Throughout the fifty days of Easter I believe scripture is confronting us with the question, “Have you seen the Risen Christ?” Do you recognize him in your daily walk? In what guise does he come to us today? When has your heart “burned within you?” Are your eyes open to the reality that Christ is with you in all that you face, both the good times and the bad times? Are you looking for him? Do you take the time to see “for real?”

In that wonderful old play by Richard Nash, The Rainmaker, Starbuck, the dreamer of dreams that almost never come true, complains to Lizzie about a world in which reality falls far short of a man’s vision,

“Nothing’s as pretty in your hands as it was in your head. There ain’t no world near as good as the world I got up here (angrily tapping his forehead). Why?

And Lizzie replies,

“I don’t know. May it’s because you don’t take time to see it. Always on the go – here there, nowhere. Running away … keeping your own company. Maybe if you’d keep company with the world…”

And Starbuck doubtfully says,

“I’d learn to love it?”

Lizzie continues,

“You might – if you saw it real. Some nights I’m in the kitchen washing the dishes. And Pop’s playing poker with the boys. Well, I’ll watch him real close. And at first I’ll just see an ordinary middle-aged man – not very interesting to look at. And then, minute by minute, I’ll see little things I never saw in him before. Good things and bad things – queer little habits I never noticed he had – and ways of talking I never paid any mind to. And suddenly I know who he is – and I love him so much I could cry! And I want to thank God I took the time to see him real.”

Maybe that’s what we’re yearning for. Maybe that’s what we hunger for. Maybe that’s what we’re looking for: to see things real; to see the Christ in our daily walk.
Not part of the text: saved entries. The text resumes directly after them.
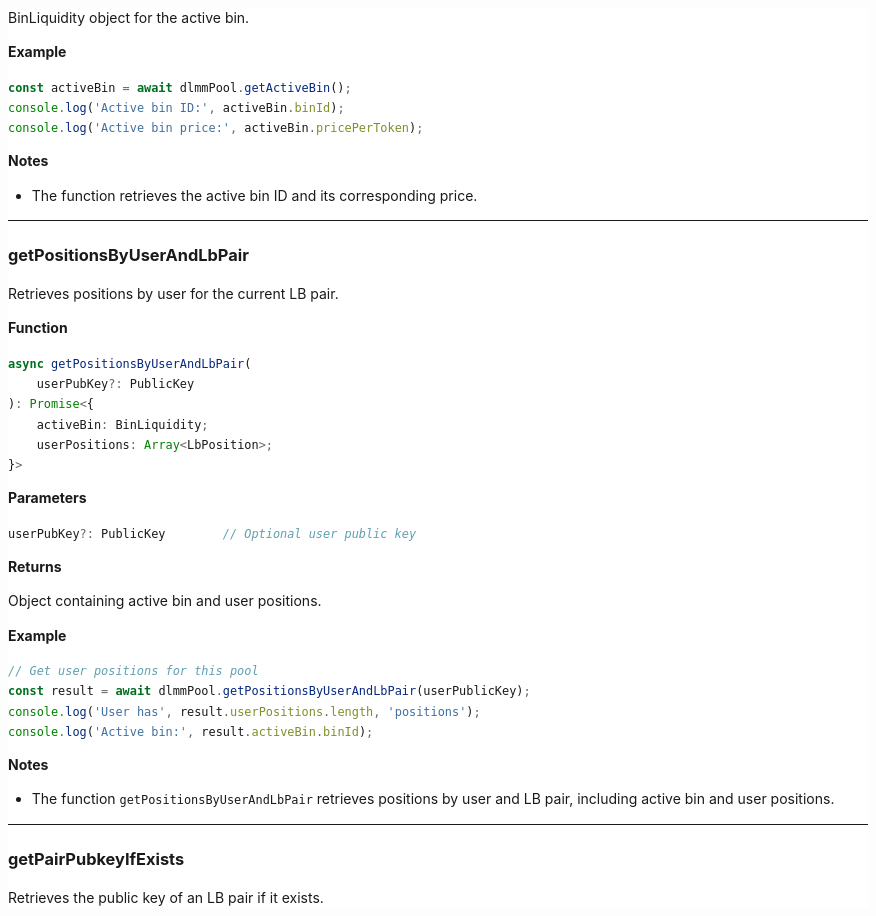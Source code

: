 BinLiquidity object for the active bin.

**Example**

```typescript
const activeBin = await dlmmPool.getActiveBin();
console.log('Active bin ID:', activeBin.binId);
console.log('Active bin price:', activeBin.pricePerToken);
```

**Notes**

* The function retrieves the active bin ID and its corresponding price.

***

### getPositionsByUserAndLbPair

Retrieves positions by user for the current LB pair.

**Function**

```typescript
async getPositionsByUserAndLbPair(
    userPubKey?: PublicKey
): Promise<{
    activeBin: BinLiquidity;
    userPositions: Array<LbPosition>;
}>
```

**Parameters**

```typescript
userPubKey?: PublicKey        // Optional user public key
```

**Returns**

Object containing active bin and user positions.

**Example**

```typescript
// Get user positions for this pool
const result = await dlmmPool.getPositionsByUserAndLbPair(userPublicKey);
console.log('User has', result.userPositions.length, 'positions');
console.log('Active bin:', result.activeBin.binId);
```

**Notes**

* The function `getPositionsByUserAndLbPair` retrieves positions by user and LB pair, including active bin and user positions.

***

### getPairPubkeyIfExists

Retrieves the public key of an LB pair if it exists.
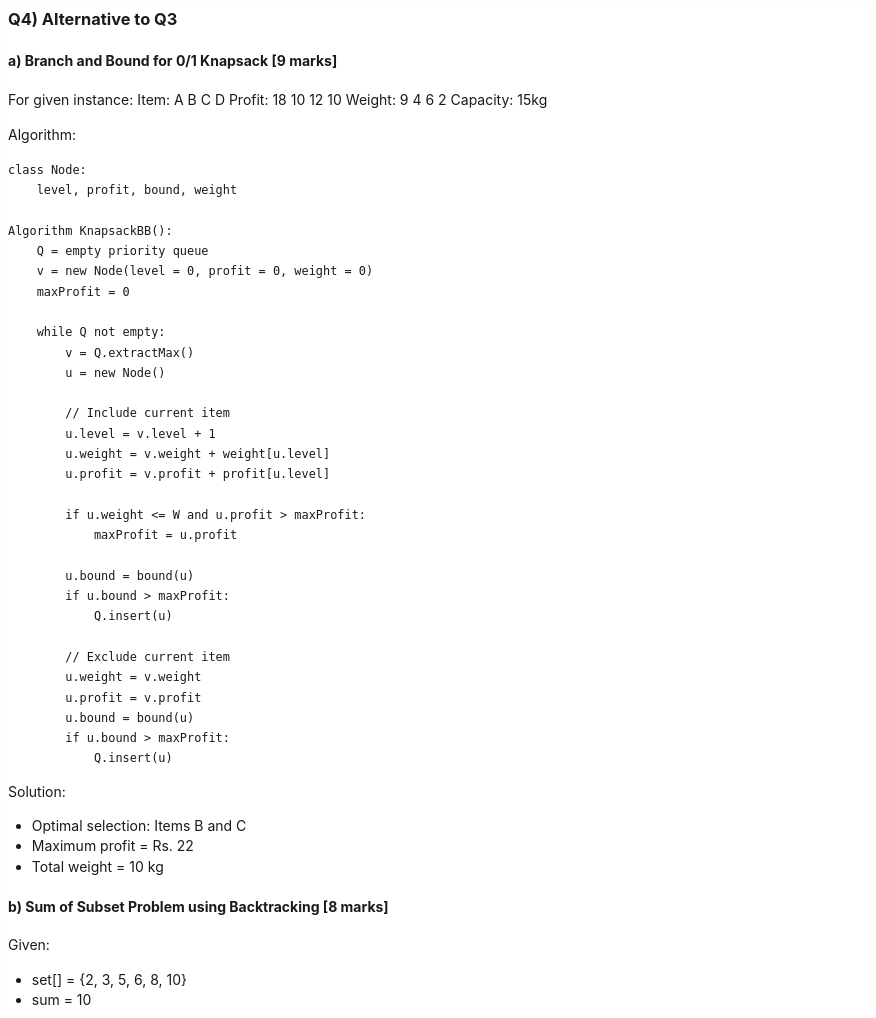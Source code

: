 
### Q4) Alternative to Q3
#### a) Branch and Bound for 0/1 Knapsack [9 marks]

For given instance:
Item:     A   B   C   D
Profit:   18  10  12  10
Weight:    9   4   6   2
Capacity: 15kg

Algorithm:
```
class Node:
    level, profit, bound, weight

Algorithm KnapsackBB():
    Q = empty priority queue
    v = new Node(level = 0, profit = 0, weight = 0)
    maxProfit = 0
    
    while Q not empty:
        v = Q.extractMax()
        u = new Node()
        
        // Include current item
        u.level = v.level + 1
        u.weight = v.weight + weight[u.level]
        u.profit = v.profit + profit[u.level]
        
        if u.weight <= W and u.profit > maxProfit:
            maxProfit = u.profit
            
        u.bound = bound(u)
        if u.bound > maxProfit:
            Q.insert(u)
            
        // Exclude current item
        u.weight = v.weight
        u.profit = v.profit
        u.bound = bound(u)
        if u.bound > maxProfit:
            Q.insert(u)
```

Solution:
- Optimal selection: Items B and C
- Maximum profit = Rs. 22
- Total weight = 10 kg

#### b) Sum of Subset Problem using Backtracking [8 marks]

Given:
- set[] = {2, 3, 5, 6, 8, 10}
- sum = 10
A little meditation that holds a great deal of meaning for me reads,

“My eyes are squinting, Lord.
I’m looking for you
    in the restaurant,
    during the coffee break,
    across the supper table.

Are you looking at me
    through the eyes of that waiter,
    in the frown of my secretary,
    in the smile of my daughter?
My eyes are squinting, Lord.”

“Open the eyes of our faith that we may behold him in all his redeeming work.” Amen.